[HN Gopher] Rust Atomics and Locks: Low-Level Concurrency in Pra...
       ___________________________________________________________________
        
       Rust Atomics and Locks: Low-Level Concurrency in Practice
        
       Author : signa11
       Score  : 219 points
       Date   : 2023-01-06 06:46 UTC (16 hours ago)
        
 (HTM) web link (marabos.nl)
 (TXT) w3m dump (marabos.nl)
        
       | [deleted]
        
       | estebank wrote:
       | The foreword by Paul E. McKenney makes a great case to read this
       | book even if you don't care about Rust at all:
       | 
       | > Which brings us to another group of potential readers, the Rust
       | skeptics. While I do believe that most Rust skeptics are doing
       | the community a valuable service by pointing out opportunities
       | for improvement, all but the most Rust-savvy of skeptics would
       | benefit from reading this book. If nothing else, doing so would
       | enable them to provide sharper and better-targeted criticisms.
       | 
       | > Then there are those dyed-in-the-wool non-Rust developers who
       | would prefer to implement Rust's concurrency-related safety
       | mechanisms in their own favorite language. This book will give
       | them a deeper understanding of the Rust mechanisms that they
       | would like to replicate, or, better yet, improve upon.
       | 
       | https://marabos.nl/atomics/foreword.html
        
         | seanhunter wrote:
         | In case anyone here doesn't know, Paul McKenney was one of the
         | main contributors to the RCU[1] implementation for the Linux
         | kernel. So the guy knows a thing or two about concurrency.
         | 
         | [1] https://en.wikipedia.org/wiki/Read-copy-update if you just
         | want to know what it is and
         | http://www.rdrop.com/users/paulmck/RCU/rclock_OLS.2001.05.01...

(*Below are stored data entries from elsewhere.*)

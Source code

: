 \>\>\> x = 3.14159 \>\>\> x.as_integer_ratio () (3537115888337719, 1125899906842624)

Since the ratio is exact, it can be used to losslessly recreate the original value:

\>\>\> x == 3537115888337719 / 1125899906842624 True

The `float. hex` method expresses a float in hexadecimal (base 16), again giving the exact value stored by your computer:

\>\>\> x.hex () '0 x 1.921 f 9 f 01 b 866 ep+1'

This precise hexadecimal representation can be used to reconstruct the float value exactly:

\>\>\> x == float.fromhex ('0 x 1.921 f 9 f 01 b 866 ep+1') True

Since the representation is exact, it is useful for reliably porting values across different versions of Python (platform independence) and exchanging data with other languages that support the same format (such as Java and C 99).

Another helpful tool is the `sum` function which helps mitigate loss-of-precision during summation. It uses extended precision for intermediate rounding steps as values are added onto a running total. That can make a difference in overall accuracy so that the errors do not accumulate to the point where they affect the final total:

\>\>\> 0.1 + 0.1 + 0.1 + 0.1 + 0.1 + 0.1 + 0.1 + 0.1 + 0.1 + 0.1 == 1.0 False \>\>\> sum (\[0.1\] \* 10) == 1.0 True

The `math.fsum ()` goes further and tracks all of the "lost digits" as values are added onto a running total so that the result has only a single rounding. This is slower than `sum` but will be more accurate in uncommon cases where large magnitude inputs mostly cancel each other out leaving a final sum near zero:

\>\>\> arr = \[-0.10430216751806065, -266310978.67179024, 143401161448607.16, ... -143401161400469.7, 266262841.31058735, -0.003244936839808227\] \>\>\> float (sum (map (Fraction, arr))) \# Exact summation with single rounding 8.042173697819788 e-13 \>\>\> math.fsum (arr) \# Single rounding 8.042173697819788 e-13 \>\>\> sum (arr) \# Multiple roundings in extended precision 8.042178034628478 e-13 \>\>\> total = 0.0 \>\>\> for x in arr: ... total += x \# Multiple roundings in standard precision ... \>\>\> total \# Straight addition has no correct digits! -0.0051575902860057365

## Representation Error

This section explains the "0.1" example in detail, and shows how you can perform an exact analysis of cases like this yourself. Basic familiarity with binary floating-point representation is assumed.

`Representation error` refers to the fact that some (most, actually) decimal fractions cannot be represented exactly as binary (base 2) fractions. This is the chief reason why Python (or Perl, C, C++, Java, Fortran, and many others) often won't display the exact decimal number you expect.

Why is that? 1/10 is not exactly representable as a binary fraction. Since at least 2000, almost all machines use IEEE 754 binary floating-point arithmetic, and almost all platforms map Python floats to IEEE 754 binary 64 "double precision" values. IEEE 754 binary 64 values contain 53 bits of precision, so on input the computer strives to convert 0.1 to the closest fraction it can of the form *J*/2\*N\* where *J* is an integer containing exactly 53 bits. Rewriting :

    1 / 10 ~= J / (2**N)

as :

         | if you want the good stuff
        
           | chandlore wrote:
           | He also wrote a good introduction to parallel programming
           | that's freely available as well:
           | 
           | https://mirrors.edge.kernel.org/pub/linux/kernel/people/paul.
           | ..
        
           | cwzwarich wrote:
           | Although, somewhat amusingly, neither C++ nor Rust (which
           | basically just copies the C++ atomics and memory model) can
           | be used to correctly express RCU written within the language.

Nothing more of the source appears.